Beijing Tongren Eye Center, Beijing Tongren Hospital, Capital Medical University, Beijing Ophthalmology and Visual Sciences Key Laboratory, Beijing, China.
Acta Ophthalmol. 2014 Sep;92(6):e475-80. doi: 10.1111/aos.12263. Epub 2013 Sep 11.
To assess whether a Valsalva manoeuver influences intra-ocular pressure (IOP), cerebrospinal fluid pressure (CSF-P) and, by a change in the trans-laminar cribrosa pressure difference, optic nerve head morphology.
In the first part of the study, 20 neurological patients (study group 'A') underwent measurement of IOP and lumbar CSF-P measurement in a lying position before and during a Valsalva manoeuver. In the second study part, 20 healthy subjects (study group 'B') underwent ocular tonometry and confocal scanning laser tomography of the optic nerve head before and during a Valsalva manoeuver.
During the Valsalva manoeuver in study group 'A', the increase in CSF-P by 10.5 ± 2.7 mmHg was significantly (p < 0.001) higher than the increase in IOP by 1.9 ± 2.4 mmHg. The change in CSF-P was not significantly (p = 0.61) correlated with the change in IOP. During the Valsalva manoeuver in study group 'B', IOP increased by 4.5 ± 4.2 mmHg and optic cup volume (p < 0.001), cup/disc area ratio (p = 0.02), cup/disc diameter ratio (p = 0.03) and maximum optic cup depth (p = 0.01) significantly decreased, while neuroretinal rim volume (p = 0.005) and mean retinal nerve fibre layer thickness (p = 0.02) significantly increased.

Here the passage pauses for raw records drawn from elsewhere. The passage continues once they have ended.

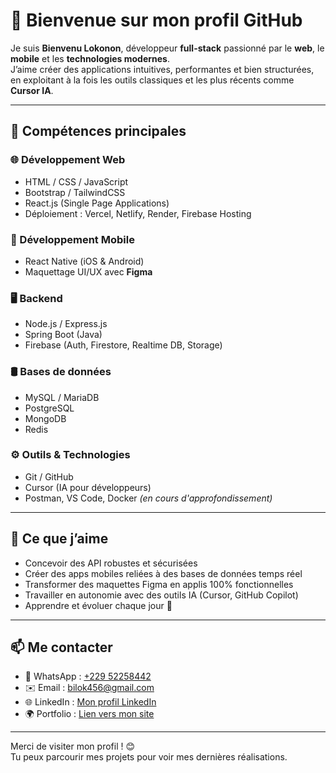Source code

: # 👋 Bienvenue sur mon profil GitHub

Je suis **Bienvenu Lokonon**, développeur **full-stack** passionné par le **web**, le **mobile** et les **technologies modernes**.  
J’aime créer des applications intuitives, performantes et bien structurées, en exploitant à la fois les outils classiques et les plus récents comme **Cursor IA**.

---

## 🚀 Compétences principales

### 🌐 Développement Web
- HTML / CSS / JavaScript
- Bootstrap / TailwindCSS
- React.js (Single Page Applications)
- Déploiement : Vercel, Netlify, Render, Firebase Hosting

### 📱 Développement Mobile
- React Native (iOS & Android)
- Maquettage UI/UX avec **Figma**

### 🖥️ Backend
- Node.js / Express.js
- Spring Boot (Java)
- Firebase (Auth, Firestore, Realtime DB, Storage)

### 🛢️ Bases de données
- MySQL / MariaDB
- PostgreSQL
- MongoDB
- Redis

### ⚙️ Outils & Technologies
- Git / GitHub
- Cursor (IA pour développeurs)
- Postman, VS Code, Docker *(en cours d'approfondissement)*

---

## 🧠 Ce que j’aime
- Concevoir des API robustes et sécurisées
- Créer des apps mobiles reliées à des bases de données temps réel
- Transformer des maquettes Figma en applis 100% fonctionnelles
- Travailler en autonomie avec des outils IA (Cursor, GitHub Copilot)
- Apprendre et évoluer chaque jour 🚀

---

## 📫 Me contacter
- 📱 WhatsApp : [+229 52258442](https://wa.me/22952258442)
- ✉️ Email : bilok456@gmail.com
- 🌐 LinkedIn : [Mon profil LinkedIn](https://www.linkedin.com/in/bienvenu-lokonon-668b47329/)
- 🌍 Portfolio : [Lien vers mon site](https://www.ton-site.com)
---

Merci de visiter mon profil ! 😊  
Tu peux parcourir mes projets pour voir mes dernières réalisations.
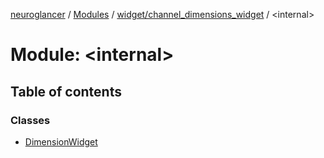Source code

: [neuroglancer](../README.md) / [Modules](../modules.md) / [widget/channel\_dimensions\_widget](widget_channel_dimensions_widget.md) / <internal\>

# Module: <internal\>

## Table of contents

### Classes

- [DimensionWidget](../classes/widget_channel_dimensions_widget._internal_.DimensionWidget.md)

The Valsalva manoeuver-associated short-term increase in CSF-P was significantly larger than a simultaneous short-term increase in IOP. It led to a Valsalva manoeuver-associated decrease or reversal of the trans-laminar cribrosa pressure difference, which was associated with a change in the three-dimensional optic nerve head morphology: optic cup-related parameters decreased and neuroretinal rim-related parameters enlarged. These findings may be of interest for the pathogenesis of glaucomatous optic neuropathy.
评估瓦氏动作是否会影响眼内压(IOP)、脑脊液压力(CSF-P),并通过改变颅脊蛛网膜压力差来影响视神经头形态。
在研究的第一部分中,20 名神经科患者(研究组 A)在仰卧位时测量了 IOP 和腰椎 CSF-P,然后在进行瓦氏动作时再次测量。在第二部分研究中,20 名健康受试者(研究组 B)在进行瓦氏动作前和进行瓦氏动作时进行了眼部眼压测量和视神经头共焦激光扫描断层成像。
在研究组 A 进行瓦氏动作期间,CSF-P 增加 10.5±2.7mmHg,明显高于 IOP 增加 1.9±2.4mmHg(p<0.001)。CSF-P 的变化与 IOP 的变化无明显相关性(p=0.61)。在研究组 B 进行瓦氏动作期间,IOP 增加 4.5±4.2mmHg,杯盘面积比(p<0.001)、杯盘直径比(p=0.03)和最大杯盘深度(p=0.01)明显减小,而神经视网膜边缘体积(p=0.005)和平均视网膜神经纤维层厚度(p=0.02)明显增加。
瓦氏动作相关的 CSF-P 短期增加明显大于同时发生的 IOP 短期增加。它导致了颅脊蛛网膜压力差的瓦氏动作相关的减小或逆转,这与视神经头三维形态的变化有关:与杯相关的参数减小,与神经视网膜边缘相关的参数增大。这些发现可能与青光眼视神经病变的发病机制有关。